Task requirements: Pictures aside, repeat all the entries below exactly as they appear.

Data to examine:

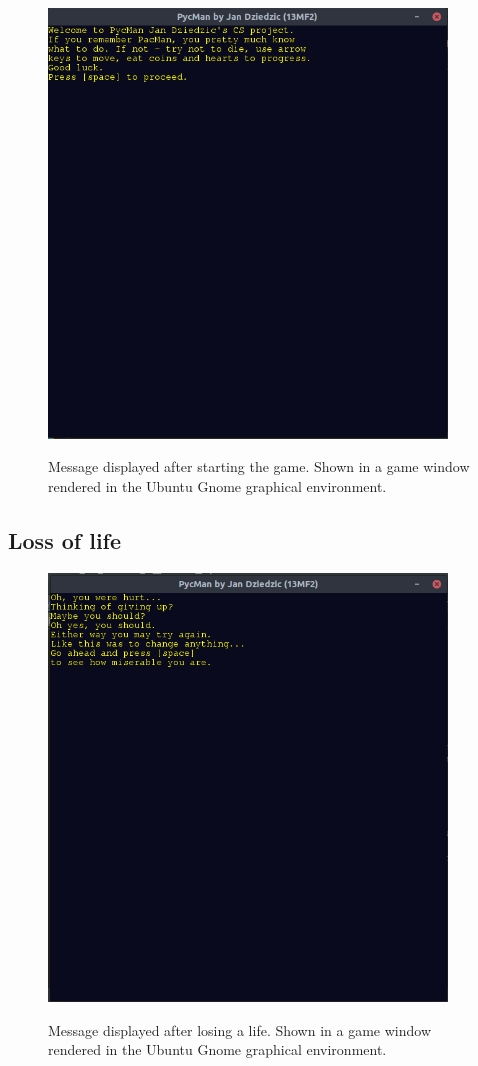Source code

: \documentclass[11pt,a4paper,notitlepage]{report}
\newcommand{\dsubsection}[1]{\FloatBarrier \subsection{#1}}
\newenvironment{img}{
	\begin{center}
		\begin{figure}[H]
			\begin{center}
			
}{
	\end{center}
		\end{figure}
			\end{center}
}
\begin{document}
				\begin{img}
					\includegraphics[width=300pt]{images/tutorial.png}\\
					\caption{Message displayed after starting the game. Shown in a game window rendered in the Ubuntu Gnome graphical environment.}
				\end{img}
			\dsubsection{Loss of life}
				\begin{img}
					\includegraphics[width=300pt]{images/loss_of_life_msg.png}\\
					\caption{Message displayed after losing a life. Shown in a game window rendered in the Ubuntu Gnome graphical environment.}
				\end{img}
\end{document}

Answer to the exercise:
Source code

: \documentclass[11pt,a4paper,notitlepage]{report}
\newcommand{\dsubsection}[1]{\FloatBarrier \subsection{#1}}
\newenvironment{img}{
	\begin{center}
		\begin{figure}[H]
			\begin{center}
			
}{
	\end{center}
		\end{figure}
			\end{center}
}
\begin{document}
				\begin{img}
					\includegraphics[width=300pt]{images/tutorial.png}\\
					\caption{Message displayed after starting the game. Shown in a game window rendered in the Ubuntu Gnome graphical environment.}
				\end{img}
			\dsubsection{Loss of life}
				\begin{img}
					\includegraphics[width=300pt]{images/loss_of_life_msg.png}\\
					\caption{Message displayed after losing a life. Shown in a game window rendered in the Ubuntu Gnome graphical environment.}
				\end{img}
\end{document}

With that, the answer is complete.